The word "texttt" marks the lines to find; copy every such line from the data below.
------ Given information ------
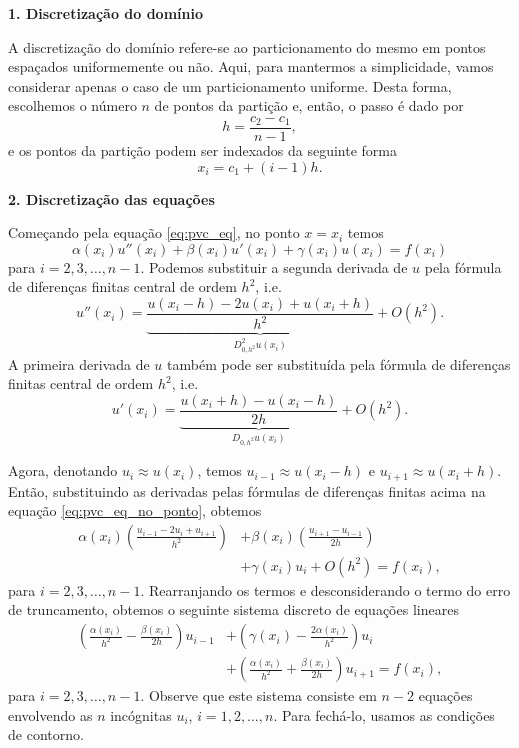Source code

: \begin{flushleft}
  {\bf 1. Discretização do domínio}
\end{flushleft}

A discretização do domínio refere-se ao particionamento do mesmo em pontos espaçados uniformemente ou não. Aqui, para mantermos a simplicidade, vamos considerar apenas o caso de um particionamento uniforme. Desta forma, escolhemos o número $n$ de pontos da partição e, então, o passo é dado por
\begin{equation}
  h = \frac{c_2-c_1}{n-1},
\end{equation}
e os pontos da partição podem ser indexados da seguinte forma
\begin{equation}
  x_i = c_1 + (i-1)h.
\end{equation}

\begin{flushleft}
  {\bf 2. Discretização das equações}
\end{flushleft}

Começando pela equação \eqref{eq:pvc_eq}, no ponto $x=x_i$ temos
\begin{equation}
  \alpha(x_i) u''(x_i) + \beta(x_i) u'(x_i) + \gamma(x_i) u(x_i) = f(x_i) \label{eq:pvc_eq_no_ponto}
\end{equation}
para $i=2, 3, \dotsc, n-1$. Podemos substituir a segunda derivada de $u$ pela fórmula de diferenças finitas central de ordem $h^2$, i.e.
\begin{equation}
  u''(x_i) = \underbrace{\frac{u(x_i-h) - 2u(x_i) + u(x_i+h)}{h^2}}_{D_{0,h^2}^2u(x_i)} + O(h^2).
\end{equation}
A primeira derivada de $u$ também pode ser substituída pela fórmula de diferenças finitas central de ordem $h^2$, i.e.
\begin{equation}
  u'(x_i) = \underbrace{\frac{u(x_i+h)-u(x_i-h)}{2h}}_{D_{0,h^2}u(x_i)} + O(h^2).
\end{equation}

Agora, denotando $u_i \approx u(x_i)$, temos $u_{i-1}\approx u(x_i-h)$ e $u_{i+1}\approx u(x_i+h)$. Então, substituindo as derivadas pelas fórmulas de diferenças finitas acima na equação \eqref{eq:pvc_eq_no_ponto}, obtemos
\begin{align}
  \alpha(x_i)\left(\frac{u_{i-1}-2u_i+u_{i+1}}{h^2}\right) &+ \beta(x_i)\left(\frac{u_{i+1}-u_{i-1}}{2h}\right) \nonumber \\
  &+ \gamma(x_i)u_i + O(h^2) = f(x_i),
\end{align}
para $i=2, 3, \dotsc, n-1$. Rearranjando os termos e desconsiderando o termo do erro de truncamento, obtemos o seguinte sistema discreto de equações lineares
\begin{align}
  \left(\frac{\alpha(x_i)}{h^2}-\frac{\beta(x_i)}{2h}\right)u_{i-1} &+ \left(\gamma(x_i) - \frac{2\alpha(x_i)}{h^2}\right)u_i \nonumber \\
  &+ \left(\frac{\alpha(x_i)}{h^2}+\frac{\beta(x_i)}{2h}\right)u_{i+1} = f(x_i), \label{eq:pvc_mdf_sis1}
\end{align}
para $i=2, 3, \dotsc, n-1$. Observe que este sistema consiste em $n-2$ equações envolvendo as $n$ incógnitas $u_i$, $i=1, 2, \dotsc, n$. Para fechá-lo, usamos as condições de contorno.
------
------ Given information ------
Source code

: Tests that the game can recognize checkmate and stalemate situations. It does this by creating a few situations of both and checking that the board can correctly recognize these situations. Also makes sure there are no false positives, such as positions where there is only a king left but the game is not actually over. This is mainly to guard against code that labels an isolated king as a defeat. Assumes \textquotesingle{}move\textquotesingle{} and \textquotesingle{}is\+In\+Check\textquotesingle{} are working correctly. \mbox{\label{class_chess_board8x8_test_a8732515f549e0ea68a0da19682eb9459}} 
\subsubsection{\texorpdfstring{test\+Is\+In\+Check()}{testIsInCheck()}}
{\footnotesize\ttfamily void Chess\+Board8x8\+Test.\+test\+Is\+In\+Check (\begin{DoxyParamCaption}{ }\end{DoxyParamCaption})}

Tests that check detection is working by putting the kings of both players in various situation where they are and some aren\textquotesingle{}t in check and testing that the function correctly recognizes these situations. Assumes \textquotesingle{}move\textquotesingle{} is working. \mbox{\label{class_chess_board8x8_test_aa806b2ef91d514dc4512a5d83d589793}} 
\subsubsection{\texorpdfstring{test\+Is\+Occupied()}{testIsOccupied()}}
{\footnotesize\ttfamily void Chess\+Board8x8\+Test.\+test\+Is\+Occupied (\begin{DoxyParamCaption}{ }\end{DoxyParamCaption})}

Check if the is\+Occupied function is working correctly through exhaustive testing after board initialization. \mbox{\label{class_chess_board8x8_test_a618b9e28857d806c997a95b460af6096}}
------
------ Given information ------
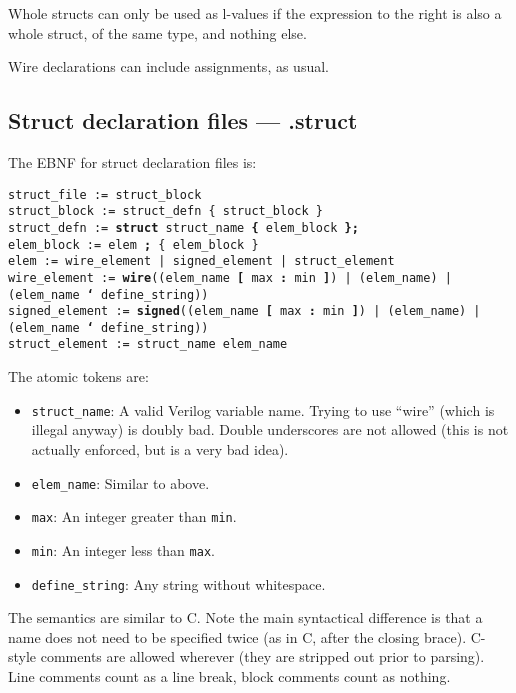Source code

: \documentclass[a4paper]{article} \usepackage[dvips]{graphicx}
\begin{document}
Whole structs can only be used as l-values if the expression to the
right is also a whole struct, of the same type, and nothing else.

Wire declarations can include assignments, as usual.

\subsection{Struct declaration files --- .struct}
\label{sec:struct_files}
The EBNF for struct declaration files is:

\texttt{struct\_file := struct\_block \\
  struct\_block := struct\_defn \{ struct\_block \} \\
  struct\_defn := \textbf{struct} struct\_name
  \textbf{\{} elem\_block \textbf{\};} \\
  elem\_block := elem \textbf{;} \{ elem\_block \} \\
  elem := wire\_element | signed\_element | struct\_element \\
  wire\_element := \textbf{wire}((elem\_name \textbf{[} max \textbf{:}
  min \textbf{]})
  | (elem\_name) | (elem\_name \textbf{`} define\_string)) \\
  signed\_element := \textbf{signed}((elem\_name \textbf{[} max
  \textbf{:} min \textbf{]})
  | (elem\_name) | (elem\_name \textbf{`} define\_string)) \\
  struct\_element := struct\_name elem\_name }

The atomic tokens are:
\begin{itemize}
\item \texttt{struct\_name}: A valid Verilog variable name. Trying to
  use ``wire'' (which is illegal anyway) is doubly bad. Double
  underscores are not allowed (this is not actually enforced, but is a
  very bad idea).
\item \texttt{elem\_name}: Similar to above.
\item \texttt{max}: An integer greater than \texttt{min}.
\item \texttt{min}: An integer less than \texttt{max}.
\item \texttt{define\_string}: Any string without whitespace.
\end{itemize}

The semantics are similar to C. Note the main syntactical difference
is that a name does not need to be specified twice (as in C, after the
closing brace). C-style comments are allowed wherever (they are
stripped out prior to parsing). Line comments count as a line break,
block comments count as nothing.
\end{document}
------
§ Answer to this task
\texttt{struct\_file := struct\_block \\
\item \texttt{struct\_name}: A valid Verilog variable name. Trying to
\item \texttt{elem\_name}: Similar to above.
\item \texttt{max}: An integer greater than \texttt{min}.
\item \texttt{min}: An integer less than \texttt{max}.
\item \texttt{define\_string}: Any string without whitespace.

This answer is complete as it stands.